* Work to be completed: From the data below, set down exactly the lines between the one holding "- Remind them" and the one holding "send the following", inclusive, and no others.

── Entries shown

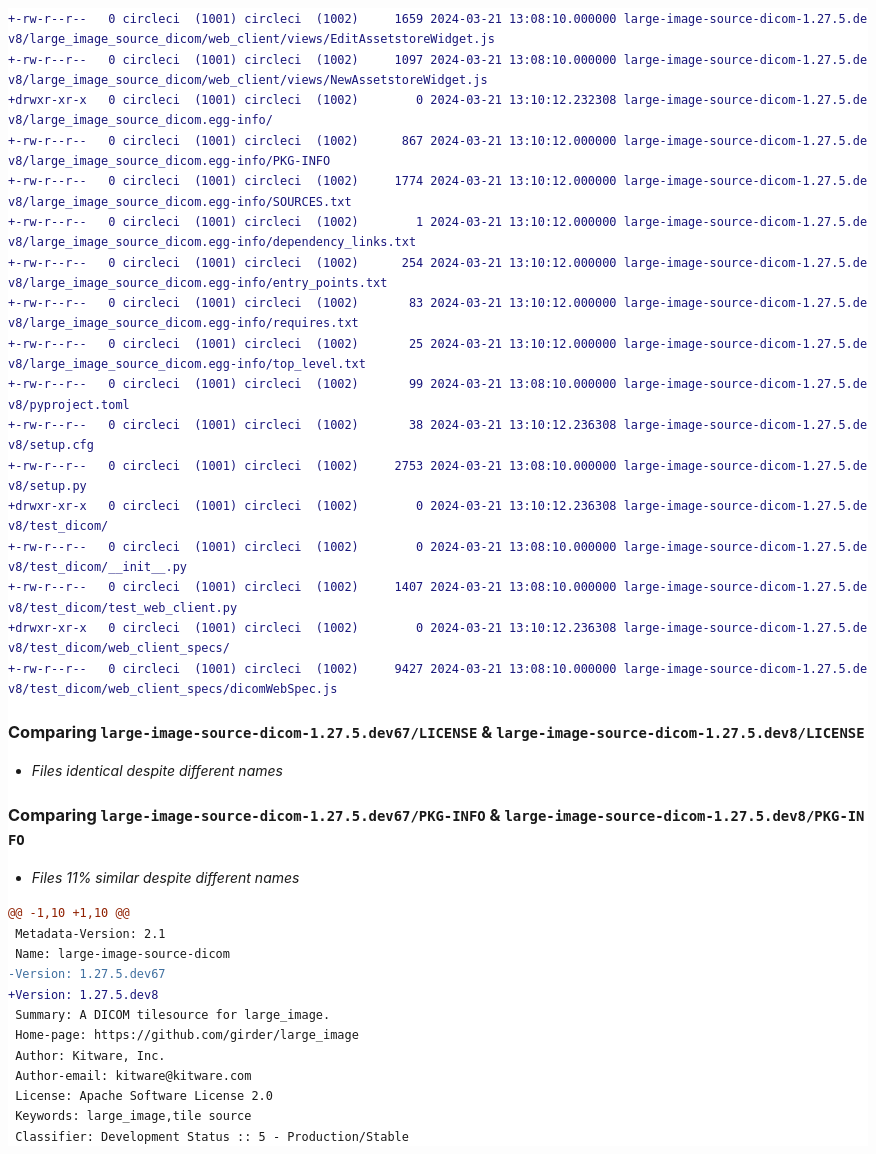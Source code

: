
 ```diff
+-rw-r--r--   0 circleci  (1001) circleci  (1002)     1659 2024-03-21 13:08:10.000000 large-image-source-dicom-1.27.5.dev8/large_image_source_dicom/web_client/views/EditAssetstoreWidget.js
+-rw-r--r--   0 circleci  (1001) circleci  (1002)     1097 2024-03-21 13:08:10.000000 large-image-source-dicom-1.27.5.dev8/large_image_source_dicom/web_client/views/NewAssetstoreWidget.js
+drwxr-xr-x   0 circleci  (1001) circleci  (1002)        0 2024-03-21 13:10:12.232308 large-image-source-dicom-1.27.5.dev8/large_image_source_dicom.egg-info/
+-rw-r--r--   0 circleci  (1001) circleci  (1002)      867 2024-03-21 13:10:12.000000 large-image-source-dicom-1.27.5.dev8/large_image_source_dicom.egg-info/PKG-INFO
+-rw-r--r--   0 circleci  (1001) circleci  (1002)     1774 2024-03-21 13:10:12.000000 large-image-source-dicom-1.27.5.dev8/large_image_source_dicom.egg-info/SOURCES.txt
+-rw-r--r--   0 circleci  (1001) circleci  (1002)        1 2024-03-21 13:10:12.000000 large-image-source-dicom-1.27.5.dev8/large_image_source_dicom.egg-info/dependency_links.txt
+-rw-r--r--   0 circleci  (1001) circleci  (1002)      254 2024-03-21 13:10:12.000000 large-image-source-dicom-1.27.5.dev8/large_image_source_dicom.egg-info/entry_points.txt
+-rw-r--r--   0 circleci  (1001) circleci  (1002)       83 2024-03-21 13:10:12.000000 large-image-source-dicom-1.27.5.dev8/large_image_source_dicom.egg-info/requires.txt
+-rw-r--r--   0 circleci  (1001) circleci  (1002)       25 2024-03-21 13:10:12.000000 large-image-source-dicom-1.27.5.dev8/large_image_source_dicom.egg-info/top_level.txt
+-rw-r--r--   0 circleci  (1001) circleci  (1002)       99 2024-03-21 13:08:10.000000 large-image-source-dicom-1.27.5.dev8/pyproject.toml
+-rw-r--r--   0 circleci  (1001) circleci  (1002)       38 2024-03-21 13:10:12.236308 large-image-source-dicom-1.27.5.dev8/setup.cfg
+-rw-r--r--   0 circleci  (1001) circleci  (1002)     2753 2024-03-21 13:08:10.000000 large-image-source-dicom-1.27.5.dev8/setup.py
+drwxr-xr-x   0 circleci  (1001) circleci  (1002)        0 2024-03-21 13:10:12.236308 large-image-source-dicom-1.27.5.dev8/test_dicom/
+-rw-r--r--   0 circleci  (1001) circleci  (1002)        0 2024-03-21 13:08:10.000000 large-image-source-dicom-1.27.5.dev8/test_dicom/__init__.py
+-rw-r--r--   0 circleci  (1001) circleci  (1002)     1407 2024-03-21 13:08:10.000000 large-image-source-dicom-1.27.5.dev8/test_dicom/test_web_client.py
+drwxr-xr-x   0 circleci  (1001) circleci  (1002)        0 2024-03-21 13:10:12.236308 large-image-source-dicom-1.27.5.dev8/test_dicom/web_client_specs/
+-rw-r--r--   0 circleci  (1001) circleci  (1002)     9427 2024-03-21 13:08:10.000000 large-image-source-dicom-1.27.5.dev8/test_dicom/web_client_specs/dicomWebSpec.js
```

### Comparing `large-image-source-dicom-1.27.5.dev67/LICENSE` & `large-image-source-dicom-1.27.5.dev8/LICENSE`

 * *Files identical despite different names*

### Comparing `large-image-source-dicom-1.27.5.dev67/PKG-INFO` & `large-image-source-dicom-1.27.5.dev8/PKG-INFO`

 * *Files 11% similar despite different names*

```diff
@@ -1,10 +1,10 @@
 Metadata-Version: 2.1
 Name: large-image-source-dicom
-Version: 1.27.5.dev67
+Version: 1.27.5.dev8
 Summary: A DICOM tilesource for large_image.
 Home-page: https://github.com/girder/large_image
 Author: Kitware, Inc.
 Author-email: kitware@kitware.com
 License: Apache Software License 2.0
 Keywords: large_image,tile source
 Classifier: Development Status :: 5 - Production/Stable
```

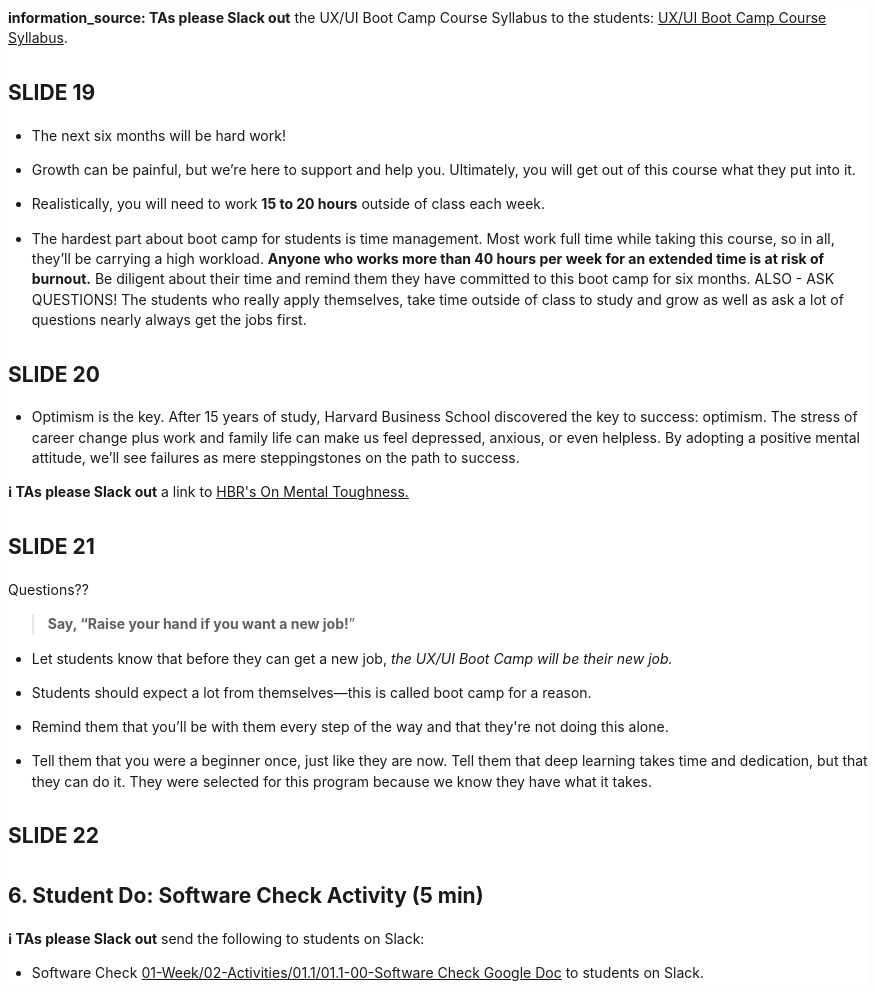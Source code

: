 **information_source: TAs please Slack out**  the UX/UI Boot Camp Course Syllabus to the students: [UX/UI Boot Camp Course Syllabus](https://docs.google.com/document/d/1TX-ev7X14ilYsOLeFlKVlkBrjYgW9JPkvjeUehiFEkI/edit?usp=sharing).

## SLIDE 19
- The next six months will be hard work!

- Growth can be painful, but we’re here to support and help you. Ultimately, you will get out of this course what they put into it.

- Realistically, you will need to work **15 to 20 hours** outside of class each week.

- The hardest part about boot camp for students is time management. Most work full time while taking this course, so in all, they’ll be carrying a high workload. **Anyone who works more than 40 hours per week for an extended time is at risk of burnout.** Be diligent about their time and remind them they have committed to this boot camp for six months. ALSO - ASK QUESTIONS! The students who really apply themselves, take time outside of class to study and grow as well as ask a lot of questions nearly always get the jobs first. 

## SLIDE 20
- Optimism is the key. After 15 years of study, Harvard Business School discovered the key to success: optimism. The stress of career change plus work and family life can make us feel depressed, anxious, or even helpless. By adopting a positive mental attitude, we’ll see failures as mere steppingstones on the path to success. 

**:information_source: TAs please Slack out** a link to [HBR's On Mental Toughness.](https://www.amazon.com/Toughness-interview-Post-Traumatic-Building-Resilience/dp/1633694364)


## SLIDE 21
Questions??


> **Say, “Raise your hand if you want a new job!**”

- Let students know that before they can get a new job, *the UX/UI Boot Camp will be their new job.*

- Students should expect a lot from themselves—this is called boot camp for a reason.

- Remind them that you’ll be with them every step of the way and that they're not doing this alone.

- Tell them that you were a beginner once, just like they are now. Tell them that deep learning takes time and dedication, but that they can do it. They were selected for this program because we know they have what it takes.

## SLIDE 22
## 6. Student Do: Software Check Activity (5 min)

**:information_source: TAs please Slack out**  send the following to students on Slack:

- Software Check [01-Week/02-Activities/01.1/01.1-00-Software Check Google Doc](https://docs.google.com/document/d/1CrvAIK1M8gWb5epC15MvL0ChYrJ0QQgYnRXAQHbNBUA/edit?usp=sharing) to students on Slack.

────

* Exercise response:
- Remind them that you’ll be with them every step of the way and that they're not doing this alone.

- Tell them that you were a beginner once, just like they are now. Tell them that deep learning takes time and dedication, but that they can do it. They were selected for this program because we know they have what it takes.

## SLIDE 22
## 6. Student Do: Software Check Activity (5 min)

**:information_source: TAs please Slack out**  send the following to students on Slack:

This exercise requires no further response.